Copy out, from the entries below, each line holding the string "will".

Document images with source code
####################

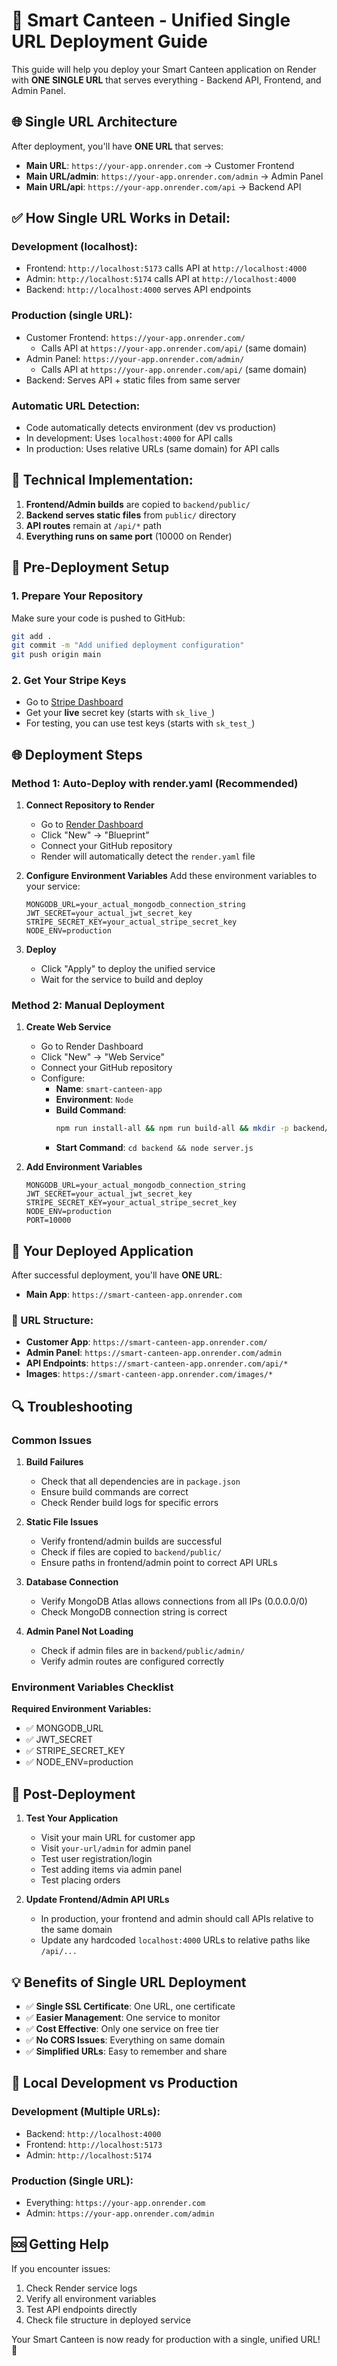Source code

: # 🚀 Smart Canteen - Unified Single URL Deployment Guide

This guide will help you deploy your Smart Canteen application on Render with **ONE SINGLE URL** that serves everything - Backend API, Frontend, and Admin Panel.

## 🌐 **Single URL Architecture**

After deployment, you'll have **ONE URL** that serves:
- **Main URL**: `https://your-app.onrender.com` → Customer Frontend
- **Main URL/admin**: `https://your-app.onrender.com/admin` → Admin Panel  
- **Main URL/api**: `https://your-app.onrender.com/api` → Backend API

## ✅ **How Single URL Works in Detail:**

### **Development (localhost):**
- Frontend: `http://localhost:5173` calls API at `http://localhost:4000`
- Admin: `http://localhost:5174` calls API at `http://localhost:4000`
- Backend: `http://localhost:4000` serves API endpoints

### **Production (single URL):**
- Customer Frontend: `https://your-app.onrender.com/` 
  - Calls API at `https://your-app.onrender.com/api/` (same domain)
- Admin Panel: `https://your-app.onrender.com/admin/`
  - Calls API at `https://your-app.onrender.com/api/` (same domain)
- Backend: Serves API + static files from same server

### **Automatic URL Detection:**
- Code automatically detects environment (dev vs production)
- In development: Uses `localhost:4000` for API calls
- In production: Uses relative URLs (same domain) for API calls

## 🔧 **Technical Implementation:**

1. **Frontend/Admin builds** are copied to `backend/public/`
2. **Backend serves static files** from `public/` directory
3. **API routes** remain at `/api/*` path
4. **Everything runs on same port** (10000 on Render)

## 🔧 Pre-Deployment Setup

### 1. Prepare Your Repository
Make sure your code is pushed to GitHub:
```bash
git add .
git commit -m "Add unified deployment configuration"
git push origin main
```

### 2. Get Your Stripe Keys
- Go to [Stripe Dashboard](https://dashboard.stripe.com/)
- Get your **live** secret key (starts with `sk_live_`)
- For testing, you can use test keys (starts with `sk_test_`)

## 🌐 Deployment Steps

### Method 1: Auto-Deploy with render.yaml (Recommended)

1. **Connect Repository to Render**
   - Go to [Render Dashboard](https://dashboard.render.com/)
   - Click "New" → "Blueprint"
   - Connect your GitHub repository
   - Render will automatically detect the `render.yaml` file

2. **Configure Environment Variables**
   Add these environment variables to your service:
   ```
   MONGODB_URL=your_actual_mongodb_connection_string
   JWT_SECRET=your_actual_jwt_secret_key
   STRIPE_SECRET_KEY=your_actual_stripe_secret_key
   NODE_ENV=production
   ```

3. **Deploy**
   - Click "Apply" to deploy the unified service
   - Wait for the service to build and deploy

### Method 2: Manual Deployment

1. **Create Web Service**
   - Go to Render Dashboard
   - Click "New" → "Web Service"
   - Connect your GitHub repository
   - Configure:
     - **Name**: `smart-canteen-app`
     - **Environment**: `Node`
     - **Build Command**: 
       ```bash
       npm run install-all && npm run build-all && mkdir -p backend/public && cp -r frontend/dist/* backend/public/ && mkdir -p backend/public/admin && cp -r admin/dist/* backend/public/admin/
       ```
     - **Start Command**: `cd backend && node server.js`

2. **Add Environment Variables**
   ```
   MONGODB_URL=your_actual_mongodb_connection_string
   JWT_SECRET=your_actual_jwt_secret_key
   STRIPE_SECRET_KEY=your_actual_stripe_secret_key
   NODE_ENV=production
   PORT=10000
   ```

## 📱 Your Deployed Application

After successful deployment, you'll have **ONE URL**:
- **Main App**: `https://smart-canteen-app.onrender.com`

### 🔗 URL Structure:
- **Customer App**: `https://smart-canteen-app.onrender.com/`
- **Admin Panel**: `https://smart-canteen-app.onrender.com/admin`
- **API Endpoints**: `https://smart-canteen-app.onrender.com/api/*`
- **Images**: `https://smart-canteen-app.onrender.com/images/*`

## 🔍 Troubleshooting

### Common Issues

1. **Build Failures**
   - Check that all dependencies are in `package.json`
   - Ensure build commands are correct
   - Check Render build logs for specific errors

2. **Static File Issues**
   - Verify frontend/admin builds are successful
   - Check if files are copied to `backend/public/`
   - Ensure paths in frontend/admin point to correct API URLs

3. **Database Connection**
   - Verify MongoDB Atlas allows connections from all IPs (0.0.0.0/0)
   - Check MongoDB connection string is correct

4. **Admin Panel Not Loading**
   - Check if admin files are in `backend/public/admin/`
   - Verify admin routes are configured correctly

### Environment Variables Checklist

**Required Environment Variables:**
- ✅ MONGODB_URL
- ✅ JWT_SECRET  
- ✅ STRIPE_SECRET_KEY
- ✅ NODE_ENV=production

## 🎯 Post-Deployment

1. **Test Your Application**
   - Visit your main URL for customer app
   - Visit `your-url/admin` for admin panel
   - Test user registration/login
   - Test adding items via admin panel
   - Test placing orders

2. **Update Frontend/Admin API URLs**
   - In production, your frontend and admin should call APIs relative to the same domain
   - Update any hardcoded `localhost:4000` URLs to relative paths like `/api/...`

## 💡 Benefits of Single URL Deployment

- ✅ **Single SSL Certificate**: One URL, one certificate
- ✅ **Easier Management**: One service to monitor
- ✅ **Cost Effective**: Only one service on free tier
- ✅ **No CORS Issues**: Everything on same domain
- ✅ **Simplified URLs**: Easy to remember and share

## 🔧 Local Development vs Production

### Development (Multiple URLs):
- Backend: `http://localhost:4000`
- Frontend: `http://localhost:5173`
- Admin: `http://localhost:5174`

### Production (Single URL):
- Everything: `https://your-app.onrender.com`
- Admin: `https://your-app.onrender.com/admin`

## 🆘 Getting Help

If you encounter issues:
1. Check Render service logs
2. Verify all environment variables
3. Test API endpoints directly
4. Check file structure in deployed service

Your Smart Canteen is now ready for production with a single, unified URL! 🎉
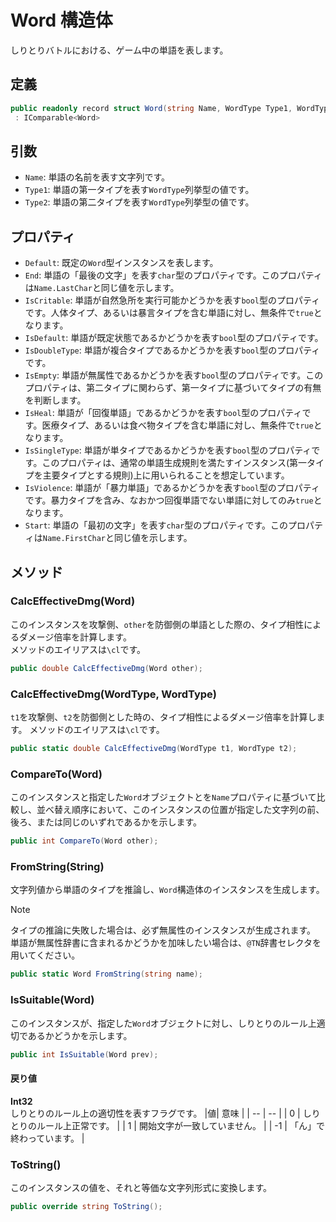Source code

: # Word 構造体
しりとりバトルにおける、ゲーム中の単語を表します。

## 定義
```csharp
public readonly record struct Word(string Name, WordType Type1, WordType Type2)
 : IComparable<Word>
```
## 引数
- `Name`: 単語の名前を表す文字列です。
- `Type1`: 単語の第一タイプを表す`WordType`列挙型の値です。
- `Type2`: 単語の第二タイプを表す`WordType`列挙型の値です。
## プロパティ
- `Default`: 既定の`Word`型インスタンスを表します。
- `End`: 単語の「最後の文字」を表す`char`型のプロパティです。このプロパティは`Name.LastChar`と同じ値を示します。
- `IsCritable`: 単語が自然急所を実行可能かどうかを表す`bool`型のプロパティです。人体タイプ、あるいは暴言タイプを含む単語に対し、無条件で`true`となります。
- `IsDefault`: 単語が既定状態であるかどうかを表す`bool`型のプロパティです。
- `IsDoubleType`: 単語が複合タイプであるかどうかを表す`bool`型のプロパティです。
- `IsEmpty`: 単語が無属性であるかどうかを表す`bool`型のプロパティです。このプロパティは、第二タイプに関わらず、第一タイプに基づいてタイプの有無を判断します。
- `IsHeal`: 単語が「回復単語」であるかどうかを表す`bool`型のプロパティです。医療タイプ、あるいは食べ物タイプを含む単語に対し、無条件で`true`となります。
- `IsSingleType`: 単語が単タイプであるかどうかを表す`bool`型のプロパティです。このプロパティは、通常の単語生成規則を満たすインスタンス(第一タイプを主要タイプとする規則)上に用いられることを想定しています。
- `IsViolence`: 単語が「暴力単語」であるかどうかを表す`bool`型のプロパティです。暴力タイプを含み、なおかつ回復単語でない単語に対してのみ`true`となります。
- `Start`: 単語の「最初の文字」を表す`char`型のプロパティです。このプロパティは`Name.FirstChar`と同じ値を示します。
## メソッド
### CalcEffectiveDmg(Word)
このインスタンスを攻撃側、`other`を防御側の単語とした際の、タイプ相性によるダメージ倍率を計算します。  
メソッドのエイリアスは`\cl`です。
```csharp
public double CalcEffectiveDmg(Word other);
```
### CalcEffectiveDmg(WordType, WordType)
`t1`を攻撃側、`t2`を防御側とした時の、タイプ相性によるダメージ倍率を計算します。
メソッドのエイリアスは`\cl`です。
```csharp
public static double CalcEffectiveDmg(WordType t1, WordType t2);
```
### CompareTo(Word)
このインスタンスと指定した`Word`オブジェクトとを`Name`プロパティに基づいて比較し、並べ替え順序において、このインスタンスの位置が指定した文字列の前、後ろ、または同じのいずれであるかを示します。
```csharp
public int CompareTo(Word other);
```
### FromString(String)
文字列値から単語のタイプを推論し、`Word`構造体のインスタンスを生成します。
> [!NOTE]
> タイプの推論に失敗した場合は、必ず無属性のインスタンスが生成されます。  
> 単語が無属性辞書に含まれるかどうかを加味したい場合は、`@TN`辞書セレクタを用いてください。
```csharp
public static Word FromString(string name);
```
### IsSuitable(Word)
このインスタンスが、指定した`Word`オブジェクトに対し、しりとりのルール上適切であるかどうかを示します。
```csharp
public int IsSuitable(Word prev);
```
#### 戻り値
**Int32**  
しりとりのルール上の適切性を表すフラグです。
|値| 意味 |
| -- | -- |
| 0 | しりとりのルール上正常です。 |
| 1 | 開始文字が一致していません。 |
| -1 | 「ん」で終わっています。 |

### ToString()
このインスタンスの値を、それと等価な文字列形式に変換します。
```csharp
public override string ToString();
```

####################

- RESULT FOR THIS EXERCISE:
This guide will help you deploy your Smart Canteen application on Render with **ONE SINGLE URL** that serves everything - Backend API, Frontend, and Admin Panel.
   - Render will automatically detect the `render.yaml` file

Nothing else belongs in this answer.